# 1. Data Importing and Analyzing

In [None]:
# This Python 3 environment comes with many helpful analytics libraries installed
# For example, here's several helpful packages to load

import pandas as pd
import matplotlib.pyplot as plt
import seaborn as sns
import numpy as np
import warnings
warnings.filterwarnings('ignore')
%matplotlib inline


import os
for dirname, _, filenames in os.walk('/kaggle/input'):
    for filename in filenames:
        print(os.path.join(dirname, filename))
        df= pd.read_csv(os.path.join(dirname, filename))


print("Rows and Columns count:",df.shape)
df.head()


In [None]:
df.info()

In [None]:
df.describe().style.format('{:0.2f}')
# shape.format() - To aviod viewing data in exponential format

# 2. Data Cleansing

### A. Handling NULL Values

#### Method 1:

Handling while reading data through read_csv():

1.keep_default_na = True (Default), Keeping False will retain the ” , ‘#N/A’ , 'N/A' values as it is, else True for 'Nan'

2.na_values = ["$Vvalues"] , Pass values of columns or symbols for 'Nan'

In [None]:
df = pd.read_csv('/kaggle/input/usa-cers-dataset/USA_cars_datasets.csv',keep_default_na=False,na_values=['#','?','None'])

#### Method 2:

The most adapted way is to check ( isnull() ) the Null values('Nan') and perform either of below option:

i. dropna ( subset = ['col1','col2'] , how='all' ('any' Default) ) - with inplace set to True and subset set to a list of column names to drop all rows that contain NaN under those columns

ii. fillna (values or method='ffill') - Fill 'Nan' with custom based values 

In [None]:
df.isnull().sum()
#df.isnull().sum().sum() - To find total Null Values

### B. Drop / Replace / Mapping -- UDF Based Actions

i.   Let's Drop columns that are of no use

ii.  Let's Replace column values

iii.
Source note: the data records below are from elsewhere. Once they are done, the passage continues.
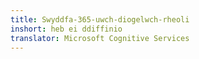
```yaml
---
title: Swyddfa-365-uwch-diogelwch-rheoli
inshort: heb ei ddiffinio
translator: Microsoft Cognitive Services
---
```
Let's map 'year' column to datetime

In [None]:
#Drop Columns
df.drop(['Unnamed: 0'],axis=1,inplace=True)
df.head()

In [None]:
#Replace Columns
df.replace({'condition': r' left$'},{'condition': ''},regex=True,inplace=True)
df.head(3)

In [None]:
#Mapping Datatime to Year column

print("Before mapping:",df.dtypes['year'])

def lookup(a):
    
    """
    This is an extremely fast approach to datetime parsing through mapping.
    For large data, the same years are often repeated. Rather than
    re-parsing every record, we store all unique years, parse them in 'to_datetime', and
    use a lookup to map all other records through Key-Value pairs.
    
    """
    
    val = {i:pd.to_datetime(i,format='%Y') for i in a.unique()}
    return a.map(val)

df['modified_year'] = lookup(df['year'])

print("After mapping: ",df.dtypes['modified_year'])


### C. Changing the Datatypes


In [None]:
# Changing dtype of 'title_status' to Categorical (ordinal)
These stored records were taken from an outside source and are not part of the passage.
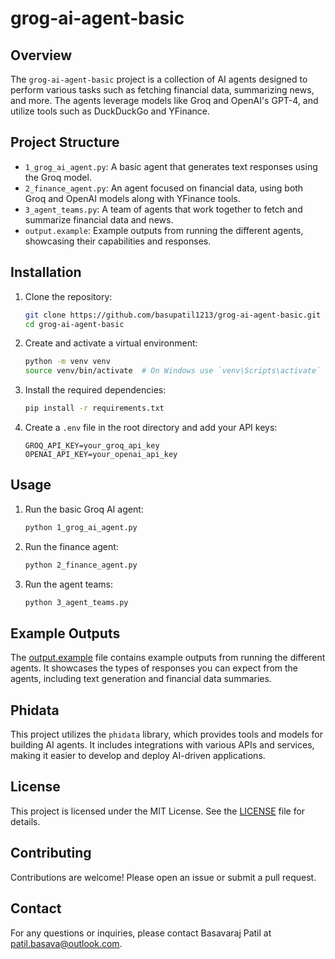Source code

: # grog-ai-agent-basic

## Overview
The `grog-ai-agent-basic` project is a collection of AI agents designed to perform various tasks such as fetching financial data, summarizing news, and more. The agents leverage models like Groq and OpenAI's GPT-4, and utilize tools such as DuckDuckGo and YFinance.

## Project Structure
- `1_grog_ai_agent.py`: A basic agent that generates text responses using the Groq model.
- `2_finance_agent.py`: An agent focused on financial data, using both Groq and OpenAI models along with YFinance tools.
- `3_agent_teams.py`: A team of agents that work together to fetch and summarize financial data and news.
- `output.example`: Example outputs from running the different agents, showcasing their capabilities and responses.

## Installation
1. Clone the repository:
    ```sh
    git clone https://github.com/basupatil1213/grog-ai-agent-basic.git
    cd grog-ai-agent-basic
    ```
2. Create and activate a virtual environment:
    ```sh
    python -m venv venv
    source venv/bin/activate  # On Windows use `venv\Scripts\activate`
    ```
3. Install the required dependencies:
    ```sh
    pip install -r requirements.txt
    ```
4. Create a `.env` file in the root directory and add your API keys:
    ```env
    GROQ_API_KEY=your_groq_api_key
    OPENAI_API_KEY=your_openai_api_key
    ```

## Usage
1. Run the basic Groq AI agent:
    ```sh
    python 1_grog_ai_agent.py
    ```
2. Run the finance agent:
    ```sh
    python 2_finance_agent.py
    ```
3. Run the agent teams:
    ```sh
    python 3_agent_teams.py
    ```

## Example Outputs
The [output.example](http://_vscodecontentref_/2) file contains example outputs from running the different agents. It showcases the types of responses you can expect from the agents, including text generation and financial data summaries.

## Phidata
This project utilizes the `phidata` library, which provides tools and models for building AI agents. It includes integrations with various APIs and services, making it easier to develop and deploy AI-driven applications.

## License
This project is licensed under the MIT License. See the [LICENSE](http://_vscodecontentref_/3) file for details.

## Contributing
Contributions are welcome! Please open an issue or submit a pull request.

## Contact
For any questions or inquiries, please contact Basavaraj Patil at patil.basava@outlook.com.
print("Mmeory Usage of title_status before: ",df.title_status.memory_usage())
print("Dtype before:", df.dtypes['title_status'] ,", Unique values",df.title_status.unique())


In [None]:
lst = ['clean vehicle','salvage insurance']
df['title_status']=df.title_status.astype(pd.CategoricalDtype(lst,ordered=True))
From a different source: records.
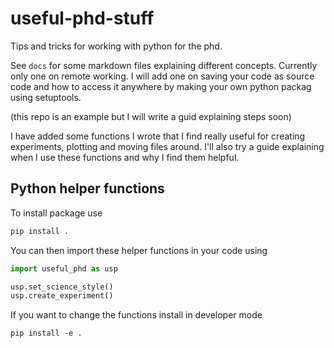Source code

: # useful-phd-stuff
Tips and tricks for working with python for the phd. 

See `docs` for some markdown files explaining different concepts. Currently only one on remote working.
I will add one on saving your code as source code and how to access it anywhere by making your own python packag using setuptools.

(this repo is an example but I will write a guid explaining steps soon)

I have added some functions I wrote that I find really useful for creating experiments, plotting and moving files around.
I'll also try a guide explaining when I use these functions and why I find them helpful.
## Python helper functions
To install package use 
```bash
pip install .
```

You can then import these helper functions in your code using
```Python
import useful_phd as usp

usp.set_science_style()
usp.create_experiment()
```


If you want to change the functions install in developer mode 
```
pip install -e .
```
print("Memory Usage of title_status after: ",df.title_status.memory_usage())
print("Dtype before:", df.dtypes['title_status'] ,", Unique values",df.title_status.unique())

In [None]:
df.head(3)

### D. Data Standardization and Normalization:

Standarization : It is the process of transforming data into a common format which allows the researcher to make meaningful comparisons.

Eaxmple:
kilometer = 1.609 * mileage



Normalization: It is the process of transforming values of several variables into similar range.typical normalization include scaling the variable.average is zero and variance is one, or scaling variable so the variable values range from 0 to 1

Example: To demonstrate normalization,let's say we want scale the following features by dividing each value in the column by the maximum value in the column.

Columns: mileage,kilometer_age,price approach

In [None]:
#Standardization

df['kilometer'] = 1.609 * df['mileage']

# check our transformed data
df.head(3)

In [None]:
#Normalization

df['mileage'] = df['mileage'] / df['mileage'].max()
df['kilometer'] = df['kilometer'] / df['kilometer'].max()
df['price_mod'] = df['price'] / df['price'].max()
df[['mileage','kilometer','price_mod']].head()

### E. Data Bining

It is the process of transforming continous numrical variable into discrete categorical 'bins', for grouped analysis.

Example: in our dataset year is real value ranging from 1973 to 2020, it has 30 unique values.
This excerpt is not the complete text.